What the exercise asks => Pictures stay out; please output the remaining data exactly.

Listed records =>

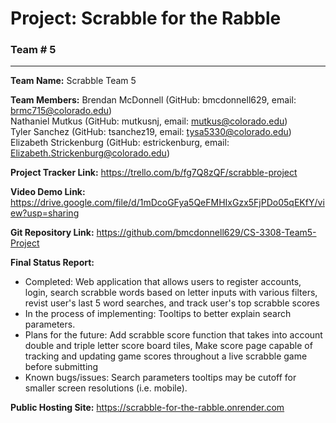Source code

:# Project: Scrabble for the Rabble

### Team # 5

------------

**Team Name:** Scrabble Team 5

**Team Members:** Brendan McDonnell (GitHub: bmcdonnell629, email: brmc715@colorado.edu)  
Nathaniel  Mutkus (GitHub: mutkusnj, email: mutkus@colorado.edu)  
Tyler Sanchez (GitHub: tsanchez19, email: tysa5330@colorado.edu)  
Elizabeth Strickenburg (GitHub: estrickenburg, email: Elizabeth.Strickenburg@colorado.edu)  

**Project Tracker Link:** https://trello.com/b/fg7Q8zQF/scrabble-project

**Video Demo Link:** https://drive.google.com/file/d/1mDcoGFya5QeFMHIxGzx5FjPDo05qEKfY/view?usp=sharing

**Git Repository Link:** https://github.com/bmcdonnell629/CS-3308-Team5-Project

**Final Status Report:**
- Completed: Web application that allows users to register accounts, login, search scrabble words based on letter inputs with various filters, revist user's last 5 word searches, and track user's top scrabble scores
- In the process of implementing: Tooltips to better explain search parameters.
- Plans for the future: Add scrabble score function that takes into account double and triple letter score board tiles, Make score page capable of tracking and updating game scores throughout a live scrabble game before submitting 
- Known bugs/issues: Search parameters tooltips may be cutoff for smaller screen resolutions (i.e. mobile).

**Public Hosting Site:** https://scrabble-for-the-rabble.onrender.com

Result below =>
Source code

:# Project: Scrabble for the Rabble

### Team # 5

------------

**Team Name:** Scrabble Team 5

**Team Members:** Brendan McDonnell (GitHub: bmcdonnell629, email: brmc715@colorado.edu)  
Nathaniel  Mutkus (GitHub: mutkusnj, email: mutkus@colorado.edu)  
Tyler Sanchez (GitHub: tsanchez19, email: tysa5330@colorado.edu)  
Elizabeth Strickenburg (GitHub: estrickenburg, email: Elizabeth.Strickenburg@colorado.edu)  

**Project Tracker Link:** https://trello.com/b/fg7Q8zQF/scrabble-project

**Video Demo Link:** https://drive.google.com/file/d/1mDcoGFya5QeFMHIxGzx5FjPDo05qEKfY/view?usp=sharing

**Git Repository Link:** https://github.com/bmcdonnell629/CS-3308-Team5-Project

**Final Status Report:**
- Completed: Web application that allows users to register accounts, login, search scrabble words based on letter inputs with various filters, revist user's last 5 word searches, and track user's top scrabble scores
- In the process of implementing: Tooltips to better explain search parameters.
- Plans for the future: Add scrabble score function that takes into account double and triple letter score board tiles, Make score page capable of tracking and updating game scores throughout a live scrabble game before submitting 
- Known bugs/issues: Search parameters tooltips may be cutoff for smaller screen resolutions (i.e. mobile).

**Public Hosting Site:** https://scrabble-for-the-rabble.onrender.com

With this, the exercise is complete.